● **PROBLEM REQUIREMENTS**: The result should be every line in the data below that carries the string "referenced".

● **GIVEN DATA**:
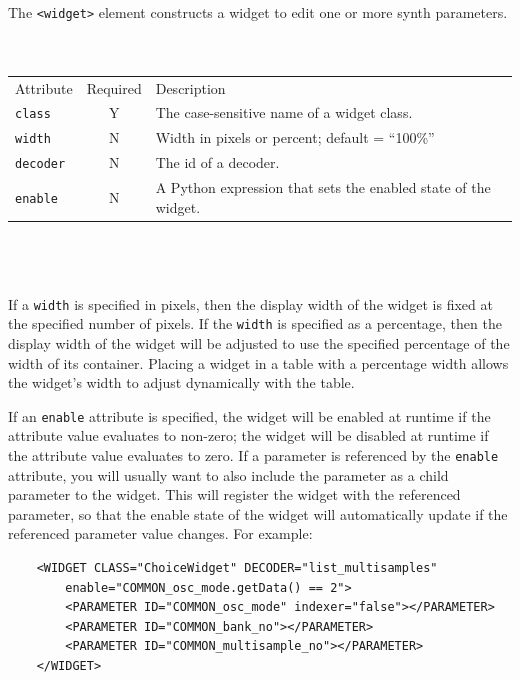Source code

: \documentclass[a4paper,twoside,12pt]{article}
\newcommand{\code}[1]{\color{red}\texttt{#1}\color{black}}
\begin{document}
The \code{<widget>}{} element constructs a widget to edit one or
more synth parameters.
\\
\\
\\
\begin{tabular}{|l|c|p{9cm}|}
\hline
Attribute & Required & Description \\
\code{class} & Y & The case-sensitive name of a widget class. \\
\code{width} & N & Width in pixels or percent; default = ``100\%'' \\
\code{decoder} & N & The id of a decoder. \\
\code{enable} & N & A Python expression that sets the
enabled state of the widget. \\
\hline
\end{tabular}
\\
\\
\\
If a \code{width}{} is specified in pixels, then the display width
of the widget is fixed at the specified number of pixels. If the
\code{width}{} is specified as a percentage, then the display
width of the widget will be adjusted to use the specified
percentage of the width of its container. Placing a widget in a
table with a percentage width allows the widget's width to adjust
dynamically with the table.

If an \code{enable}{} attribute is specified, the widget will be
enabled at runtime if the attribute value evaluates to non-zero;
the widget will be disabled at runtime if the attribute value
evaluates to zero. If a parameter is referenced by the
\code{enable}{} attribute, you will usually want to also include
the parameter as a child parameter to the widget. This will
register the widget with the referenced parameter, so that the
enable state of the widget will automatically update if the
referenced parameter value changes. For example:

\begin{verbatim}
    <WIDGET CLASS="ChoiceWidget" DECODER="list_multisamples"
        enable="COMMON_osc_mode.getData() == 2">
        <PARAMETER ID="COMMON_osc_mode" indexer="false"></PARAMETER>
        <PARAMETER ID="COMMON_bank_no"></PARAMETER>
        <PARAMETER ID="COMMON_multisample_no"></PARAMETER>
    </WIDGET>
\end{verbatim}
\end{document}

● **RESULT BELOW**:
evaluates to zero. If a parameter is referenced by the
register the widget with the referenced parameter, so that the
referenced parameter value changes. For example:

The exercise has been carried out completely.